We are advising our clients to plan now for the massive tax changes on the horizon for 2013. There are important steps they can take to protect their interests and preserve assets. Your CPA can provide essential tax tips and tactics to give you the tools to develop solid plans that take into account:
- Individual income tax rates – going up.
- Long-term capital gains rates – also going up.
- Estate assets over the $1 million exemption – taxed at 55% rate.
- The gift and estate tax exemption – down from $5.12 million to $1 million.
- Taxpayers whose income exceeds the threshold amount will be subject to a 3.8% Medicare surtax on net investment income. Individuals, trusts and estates in the highest 2013 bracket of 39.6% will have a 43.4% marginal rate.
We will know after the election if the politicians advocating and promoting higher taxes will maintain the political power to prevent the repeal of these tax planning complications.

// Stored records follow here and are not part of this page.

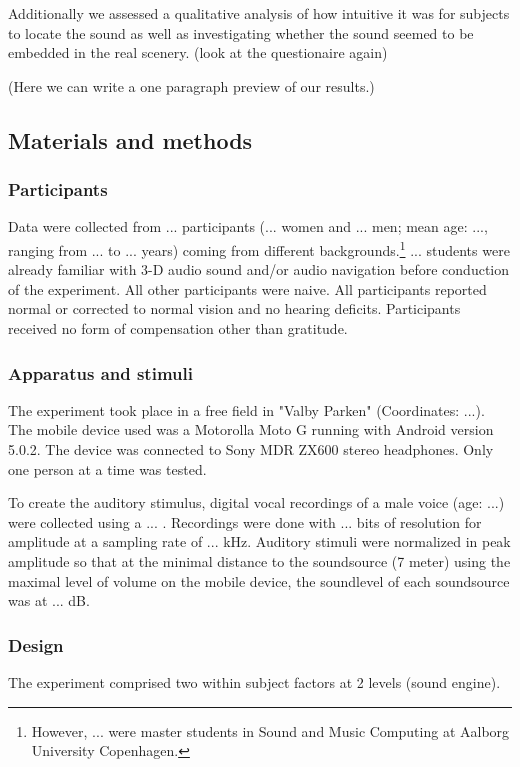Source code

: \documentclass[journal]{IEEEtran}
\begin{document}
Additionally we assessed a qualitative analysis of how intuitive it was for subjects to locate the sound as well as investigating whether the sound seemed to be embedded in the real scenery. (look at the questionaire again)

(Here we can write a one paragraph preview of our results.)
\subsection{Materials and methods}
\subsubsection{Participants}
Data were collected from ... participants (... women and ... men; mean age: ..., ranging from ... to ... years) coming from different backgrounds.\footnote{However, ... were master students in Sound and Music Computing at Aalborg University Copenhagen.} ... students were already familiar with 3-D audio sound and/or audio navigation before conduction of the experiment. All other participants were naive. All participants reported normal or corrected to normal vision and no hearing deficits. Participants received no form of compensation other than gratitude. 

\subsubsection{Apparatus and stimuli}
The experiment took place in a free field in "Valby Parken" (Coordinates: ...). The mobile device used was a Motorolla Moto G running with Android version 5.0.2. The device was connected to Sony MDR ZX600 stereo headphones. Only one person at a time was tested. 

To create the auditory stimulus, digital vocal recordings of a male voice (age: ...) were collected using a ... . Recordings were done with ... bits of resolution for amplitude at a sampling rate of ...  kHz. Auditory stimuli were normalized in peak amplitude so that at the minimal distance to the soundsource (7 meter) using the maximal level of volume on the mobile device, the soundlevel of each soundsource was at ... dB. 

\subsubsection{Design}
The experiment comprised two within subject factors at 2 levels (sound engine).
\end{document}
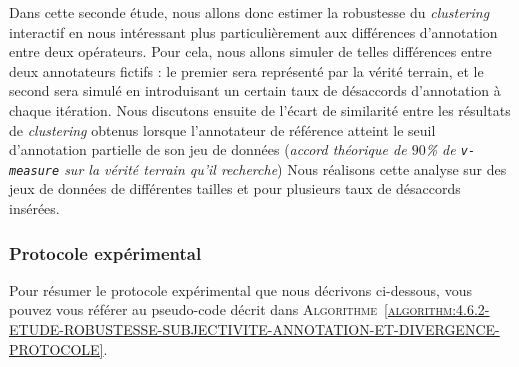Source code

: 		Dans cette seconde étude, nous allons donc estimer la robustesse du \textit{clustering} interactif en nous intéressant plus particulièrement aux différences d'annotation entre deux opérateurs.
		Pour cela, nous allons simuler de telles différences entre deux annotateurs fictifs : le premier sera représenté par la vérité terrain, et le second sera simulé en introduisant un certain taux de désaccords d'annotation à chaque itération.
		Nous discutons ensuite de l'écart de similarité entre les résultats de \textit{clustering} obtenus lorsque l'annotateur de référence atteint le seuil d'annotation partielle de son jeu de données (\textit{accord théorique de $90$\% de \texttt{v-measure} sur la vérité terrain qu'il recherche})
		Nous réalisons cette analyse sur des jeux de données de différentes tailles et pour plusieurs taux de désaccords insérées.
	
		\subsubsection{Protocole expérimental}
			
			Pour résumer le protocole expérimental que nous décrivons ci-dessous, vous pouvez vous référer au pseudo-code décrit dans \textsc{Algorithme~\ref{algorithm:4.6.2-ETUDE-ROBUSTESSE-SUBJECTIVITE-ANNOTATION-ET-DIVERGENCE-PROTOCOLE}}.
			
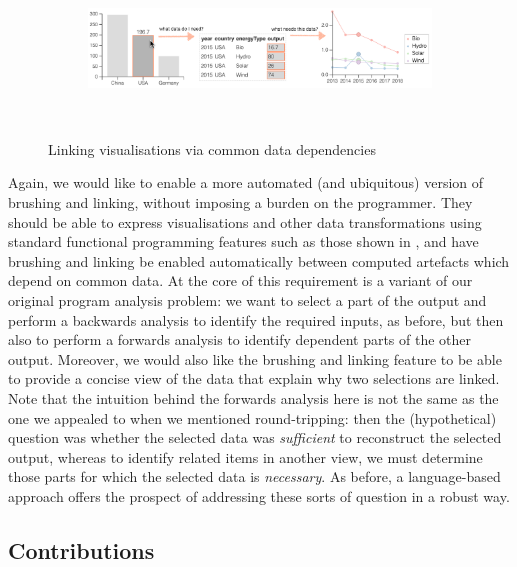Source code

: \begin{figure}
  \begin{subfigure}[b]{0.99\textwidth}
     \centering
     {\includegraphics[scale=0.58]{fig/example/vis-linking.png}}
  \end{subfigure}\\[2mm]
  \begin{subfigure}{0.8\textwidth}
     \small
     
  \end{subfigure}
 \caption{Linking visualisations via common data dependencies}
 \label{fig:introduction:vis-linking}
\end{figure}

Again, we would like to enable a more automated (and ubiquitous) version of brushing and linking, without imposing a burden on the programmer. They should be able to express visualisations and other data transformations using standard functional programming features such as those shown in , and have brushing and linking be enabled automatically between computed artefacts which depend on common data. At the core of this requirement is a variant of our original program analysis problem: we want to select a part of the output and perform a backwards analysis to identify the required inputs, as before, but then also to perform a forwards analysis to identify dependent parts of the other output. Moreover, we would also like the brushing and linking feature to be able to provide a concise view of the data that explain why two selections are linked. Note that the intuition behind the forwards analysis here is not the same as the one we appealed to when we mentioned round-tripping: then the (hypothetical) question was whether the selected data was \emph{sufficient} to reconstruct the selected output, whereas to identify related items in another view, we must determine those parts for which the selected data is \emph{necessary}. As before, a language-based approach offers the prospect of addressing these sorts of question in a robust way.

\subsection{Contributions}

Unfortunately, you do not have the luxury of waiting the November election out. The prudent course of action is to prepare for the worst-case scenario. Now is the time to understand what’s at stake and to make intelligent decisions. In particular, the change in the gift and estate tax exemption could lead to significant losses of wealth. Your CPA can work with you to determine the best options for your unique situation.
I have touched on only a few of the areas to be considered. It is an election year, and Congress is highly polarized. There will not be substantial new tax laws passed by year-end. You and your CPA should act now.